Collected data
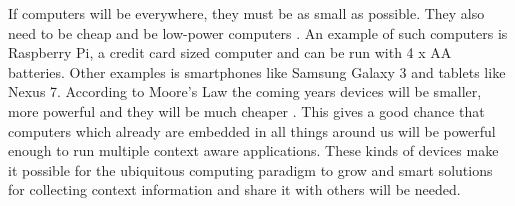 If computers will be everywhere, they must be as small as possible. They also need to be cheap and be low-power computers \cite{datainspect}. An example of such computers is Raspberry Pi, a credit card sized computer and can be run with 4 x AA batteries. Other examples is smartphones like Samsung Galaxy 3 and tablets like Nexus 7. According to Moore's Law the coming years devices will be smaller, more powerful and they will be much cheaper \cite{591665}. This gives a good chance that computers which already are embedded in all things around us will be powerful enough to run multiple context aware applications. These kinds of devices make it possible for the ubiquitous computing paradigm to grow and smart solutions for collecting context information and share it with others will be needed.
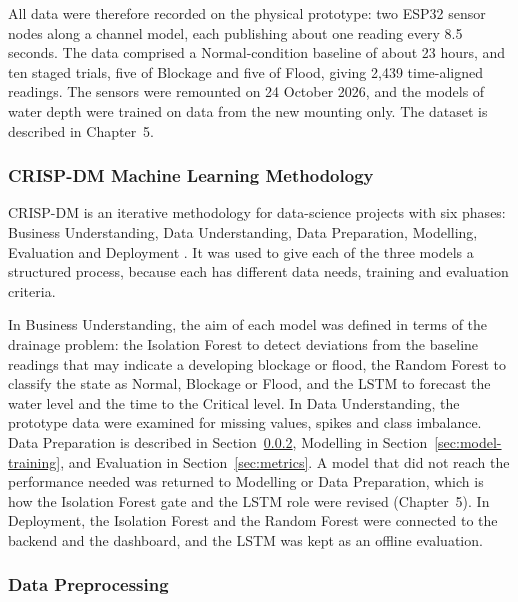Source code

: \documentclass[12pt, a4paper]{article}
\begin{document}
All data were therefore recorded on the physical prototype: two ESP32 sensor nodes along a channel model, each publishing about one reading every 8.5 seconds. The data comprised a Normal-condition baseline of about 23 hours, and ten staged trials, five of Blockage and five of Flood, giving 2,439 time-aligned readings. The sensors were remounted on 24 October 2026, and the models of water depth were trained on data from the new mounting only. The dataset is described in Chapter~5.

\subsubsection{CRISP-DM Machine Learning Methodology}
\label{sec:crisp-dm}

CRISP-DM is an iterative methodology for data-science projects with six phases: Business Understanding, Data Understanding, Data Preparation, Modelling, Evaluation and Deployment \citep{wirth2000}. It was used to give each of the three models a structured process, because each has different data needs, training and evaluation criteria.

In Business Understanding, the aim of each model was defined in terms of the drainage problem: the Isolation Forest to detect deviations from the baseline readings that may indicate a developing blockage or flood, the Random Forest to classify the state as Normal, Blockage or Flood, and the LSTM to forecast the water level and the time to the Critical level. In Data Understanding, the prototype data were examined for missing values, spikes and class imbalance. Data Preparation is described in Section~\ref{sec:preprocessing}, Modelling in Section~\ref{sec:model-training}, and Evaluation in Section~\ref{sec:metrics}. A model that did not reach the performance needed was returned to Modelling or Data Preparation, which is how the Isolation Forest gate and the LSTM role were revised (Chapter~5). In Deployment, the Isolation Forest and the Random Forest were connected to the backend and the dashboard, and the LSTM was kept as an offline evaluation.

\subsubsection{Data Preprocessing}
\label{sec:preprocessing}
\end{document}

## Action item:
Only the pictures stay out; the rest of the entries above must be written out exactly.

## Result of the exercise:
 If computers will be everywhere, they must be as small as possible. They also need to be cheap and be low-power computers \cite{datainspect}. An example of such computers is Raspberry Pi, a credit card sized computer and can be run with 4 x AA batteries. Other examples is smartphones like Samsung Galaxy 3 and tablets like Nexus 7. According to Moore's Law the coming years devices will be smaller, more powerful and they will be much cheaper \cite{591665}. This gives a good chance that computers which already are embedded in all things around us will be powerful enough to run multiple context aware applications. These kinds of devices make it possible for the ubiquitous computing paradigm to grow and smart solutions for collecting context information and share it with others will be needed.
Source code

: \documentclass[12pt, a4paper]{article}
\begin{document}
All data were therefore recorded on the physical prototype: two ESP32 sensor nodes along a channel model, each publishing about one reading every 8.5 seconds. The data comprised a Normal-condition baseline of about 23 hours, and ten staged trials, five of Blockage and five of Flood, giving 2,439 time-aligned readings. The sensors were remounted on 24 October 2026, and the models of water depth were trained on data from the new mounting only. The dataset is described in Chapter~5.

\subsubsection{CRISP-DM Machine Learning Methodology}
\label{sec:crisp-dm}

CRISP-DM is an iterative methodology for data-science projects with six phases: Business Understanding, Data Understanding, Data Preparation, Modelling, Evaluation and Deployment \citep{wirth2000}. It was used to give each of the three models a structured process, because each has different data needs, training and evaluation criteria.

In Business Understanding, the aim of each model was defined in terms of the drainage problem: the Isolation Forest to detect deviations from the baseline readings that may indicate a developing blockage or flood, the Random Forest to classify the state as Normal, Blockage or Flood, and the LSTM to forecast the water level and the time to the Critical level. In Data Understanding, the prototype data were examined for missing values, spikes and class imbalance. Data Preparation is described in Section~\ref{sec:preprocessing}, Modelling in Section~\ref{sec:model-training}, and Evaluation in Section~\ref{sec:metrics}. A model that did not reach the performance needed was returned to Modelling or Data Preparation, which is how the Isolation Forest gate and the LSTM role were revised (Chapter~5). In Deployment, the Isolation Forest and the Random Forest were connected to the backend and the dashboard, and the LSTM was kept as an offline evaluation.

\subsubsection{Data Preprocessing}
\label{sec:preprocessing}
\end{document}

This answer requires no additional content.